Thanks for your thoughts, Beany. Appreciated. But by my math, your cube example actually argues for doing three single-bitplane fills.
Doing three separate one-bitplane fills I get:
14 words x 316 lines = 4424 words filled (red area)
15 words x 241 lines = 3615 words filled (green area)
15 words x 243 lines = 4460 words filled (blue area)
Total words to be filled = 12499
Total DMA cycles for fill = 12499*3 = 37497 DMA cycles
For a five plane display, cutting each polygon into the new frame with ACD blit = 3 x 5 x 12499 = 187485 DMA cycles.
Total DMA cycles = 224982
Filling two planes with all three cube faces to be filled all at once:
25 words x 400 lines x 2 planes = 20000 words to be filled.
Total DMA cycles for fill = 60000 DMA cycles
ABCD blit into a five plane frame = 4 x 5 x 10000 = 200000 DMA cycles.
Total DMA cycles = 260000
Perhaps the better method is simply very dependent on the pattern of the polygons that make up the object. For filling, the cube provides too much empty area that must unnecessarily be touched. Some other shape might be faster (a polyhedron with tessellated faces and few colors perhaps?)
The ABCD blit is a nice trick, but it too requires that the blitter touch much empty space in the case of the cube. Again, which is better must be object dependent.

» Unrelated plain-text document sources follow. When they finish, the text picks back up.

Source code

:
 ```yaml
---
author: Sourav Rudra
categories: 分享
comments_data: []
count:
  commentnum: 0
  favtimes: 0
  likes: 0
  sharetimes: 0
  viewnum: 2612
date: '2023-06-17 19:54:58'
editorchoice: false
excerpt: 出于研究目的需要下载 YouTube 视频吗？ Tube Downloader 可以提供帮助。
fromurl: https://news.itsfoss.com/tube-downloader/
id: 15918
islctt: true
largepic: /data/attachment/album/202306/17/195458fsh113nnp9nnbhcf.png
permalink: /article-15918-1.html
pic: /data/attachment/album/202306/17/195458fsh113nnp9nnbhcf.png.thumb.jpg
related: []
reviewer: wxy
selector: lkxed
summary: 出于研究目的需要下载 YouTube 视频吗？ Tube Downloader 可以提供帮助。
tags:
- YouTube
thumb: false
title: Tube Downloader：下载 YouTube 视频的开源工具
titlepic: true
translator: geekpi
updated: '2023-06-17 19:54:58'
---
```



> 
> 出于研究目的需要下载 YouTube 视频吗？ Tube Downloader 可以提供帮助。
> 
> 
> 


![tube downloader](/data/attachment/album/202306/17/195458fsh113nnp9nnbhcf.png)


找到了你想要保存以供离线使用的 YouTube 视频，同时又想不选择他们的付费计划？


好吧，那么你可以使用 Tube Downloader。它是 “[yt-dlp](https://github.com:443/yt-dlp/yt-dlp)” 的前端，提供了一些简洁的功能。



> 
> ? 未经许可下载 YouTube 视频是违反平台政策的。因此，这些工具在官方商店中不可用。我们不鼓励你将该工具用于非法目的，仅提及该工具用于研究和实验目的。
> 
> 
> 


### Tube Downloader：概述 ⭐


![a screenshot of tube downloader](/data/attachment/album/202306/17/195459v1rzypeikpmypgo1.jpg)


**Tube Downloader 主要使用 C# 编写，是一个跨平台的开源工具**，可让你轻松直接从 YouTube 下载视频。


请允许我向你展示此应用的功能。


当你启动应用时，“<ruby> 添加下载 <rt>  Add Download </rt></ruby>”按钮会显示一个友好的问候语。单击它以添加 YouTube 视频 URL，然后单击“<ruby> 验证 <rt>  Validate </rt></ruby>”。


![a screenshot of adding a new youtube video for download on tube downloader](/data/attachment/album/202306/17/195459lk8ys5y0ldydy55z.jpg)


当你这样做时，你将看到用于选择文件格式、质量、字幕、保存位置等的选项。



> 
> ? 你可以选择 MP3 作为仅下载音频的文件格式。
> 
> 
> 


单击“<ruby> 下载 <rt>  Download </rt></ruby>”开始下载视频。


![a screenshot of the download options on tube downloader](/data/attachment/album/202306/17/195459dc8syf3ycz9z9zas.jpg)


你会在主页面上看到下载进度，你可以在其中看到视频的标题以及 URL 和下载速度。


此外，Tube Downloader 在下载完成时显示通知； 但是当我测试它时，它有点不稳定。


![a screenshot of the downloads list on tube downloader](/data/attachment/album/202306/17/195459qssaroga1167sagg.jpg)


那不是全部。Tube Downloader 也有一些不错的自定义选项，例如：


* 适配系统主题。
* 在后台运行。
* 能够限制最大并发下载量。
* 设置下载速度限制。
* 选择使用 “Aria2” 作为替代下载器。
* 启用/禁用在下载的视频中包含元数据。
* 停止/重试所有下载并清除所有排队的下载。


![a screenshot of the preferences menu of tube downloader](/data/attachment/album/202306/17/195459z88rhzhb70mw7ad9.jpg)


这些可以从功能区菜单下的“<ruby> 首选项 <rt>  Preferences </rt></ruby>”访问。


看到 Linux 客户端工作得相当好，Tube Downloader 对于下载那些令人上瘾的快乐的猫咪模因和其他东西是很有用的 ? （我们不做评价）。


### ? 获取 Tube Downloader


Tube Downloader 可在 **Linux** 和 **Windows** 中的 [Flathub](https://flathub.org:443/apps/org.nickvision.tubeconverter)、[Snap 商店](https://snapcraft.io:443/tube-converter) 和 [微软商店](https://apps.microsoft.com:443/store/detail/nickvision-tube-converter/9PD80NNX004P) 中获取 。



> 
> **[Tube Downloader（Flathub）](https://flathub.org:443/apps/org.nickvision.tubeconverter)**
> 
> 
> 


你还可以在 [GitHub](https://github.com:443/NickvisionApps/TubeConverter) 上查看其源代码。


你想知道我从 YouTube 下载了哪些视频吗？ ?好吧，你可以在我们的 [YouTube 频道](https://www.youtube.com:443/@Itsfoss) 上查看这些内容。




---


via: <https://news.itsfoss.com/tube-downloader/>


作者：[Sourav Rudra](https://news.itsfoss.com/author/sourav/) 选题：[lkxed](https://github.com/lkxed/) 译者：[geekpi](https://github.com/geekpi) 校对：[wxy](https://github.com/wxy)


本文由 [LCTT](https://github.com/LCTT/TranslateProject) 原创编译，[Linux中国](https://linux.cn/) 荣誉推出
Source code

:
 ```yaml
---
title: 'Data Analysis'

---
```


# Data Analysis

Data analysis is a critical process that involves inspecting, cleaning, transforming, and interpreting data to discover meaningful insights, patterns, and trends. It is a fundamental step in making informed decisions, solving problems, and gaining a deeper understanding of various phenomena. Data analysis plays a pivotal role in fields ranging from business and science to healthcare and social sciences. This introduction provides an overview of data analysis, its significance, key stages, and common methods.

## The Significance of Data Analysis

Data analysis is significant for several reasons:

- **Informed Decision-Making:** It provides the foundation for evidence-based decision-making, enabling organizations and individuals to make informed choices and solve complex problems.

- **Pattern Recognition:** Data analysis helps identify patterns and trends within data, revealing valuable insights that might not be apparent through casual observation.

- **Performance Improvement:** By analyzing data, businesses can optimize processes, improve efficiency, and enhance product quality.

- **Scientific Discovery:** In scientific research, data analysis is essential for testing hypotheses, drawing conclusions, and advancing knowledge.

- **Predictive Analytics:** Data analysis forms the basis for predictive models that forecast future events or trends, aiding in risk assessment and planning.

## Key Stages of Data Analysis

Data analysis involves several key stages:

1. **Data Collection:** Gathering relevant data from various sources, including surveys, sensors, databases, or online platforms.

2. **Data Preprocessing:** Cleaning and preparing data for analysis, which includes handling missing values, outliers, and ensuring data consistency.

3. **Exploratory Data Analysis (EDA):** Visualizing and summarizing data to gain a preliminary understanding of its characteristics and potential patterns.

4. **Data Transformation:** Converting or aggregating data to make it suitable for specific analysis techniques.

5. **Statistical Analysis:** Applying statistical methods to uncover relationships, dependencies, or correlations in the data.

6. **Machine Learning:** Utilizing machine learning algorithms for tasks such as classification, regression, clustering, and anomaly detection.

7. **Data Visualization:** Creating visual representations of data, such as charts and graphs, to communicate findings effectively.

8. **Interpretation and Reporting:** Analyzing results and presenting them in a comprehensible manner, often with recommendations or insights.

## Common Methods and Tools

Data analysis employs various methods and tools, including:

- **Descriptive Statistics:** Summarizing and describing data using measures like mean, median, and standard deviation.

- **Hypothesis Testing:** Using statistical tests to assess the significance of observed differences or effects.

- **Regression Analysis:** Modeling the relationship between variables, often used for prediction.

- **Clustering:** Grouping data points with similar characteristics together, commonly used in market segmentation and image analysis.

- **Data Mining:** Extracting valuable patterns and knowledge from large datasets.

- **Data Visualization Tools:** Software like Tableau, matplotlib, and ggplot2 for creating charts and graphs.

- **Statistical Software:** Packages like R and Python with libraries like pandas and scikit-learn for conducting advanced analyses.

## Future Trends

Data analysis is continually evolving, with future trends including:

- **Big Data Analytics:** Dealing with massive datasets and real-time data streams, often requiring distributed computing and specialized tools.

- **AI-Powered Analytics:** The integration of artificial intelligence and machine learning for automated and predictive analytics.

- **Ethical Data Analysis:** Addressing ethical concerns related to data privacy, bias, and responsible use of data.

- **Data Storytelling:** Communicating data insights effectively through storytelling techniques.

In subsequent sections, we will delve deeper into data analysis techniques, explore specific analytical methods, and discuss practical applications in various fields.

With respect to calculating away hidden surfaces, using the debugger to examine several 3d poly games running on an emulated A500 and looking at the ratio of time used for calculation versus polygon draw, I can say, except for demos with a very small number of objects, that the ratio of calculation time to polygon fill/render time is usually greater than 1:1. In larger worlds, many calculations are done that result in nothing being drawn. Many polygons are clipped away or are located behind the viewer. This suggests that it might be better to use the blitter to cover more distant polys than to introduce additional calculation for hidden surface removal, provided the CPU and blitter can be made to run concurrently.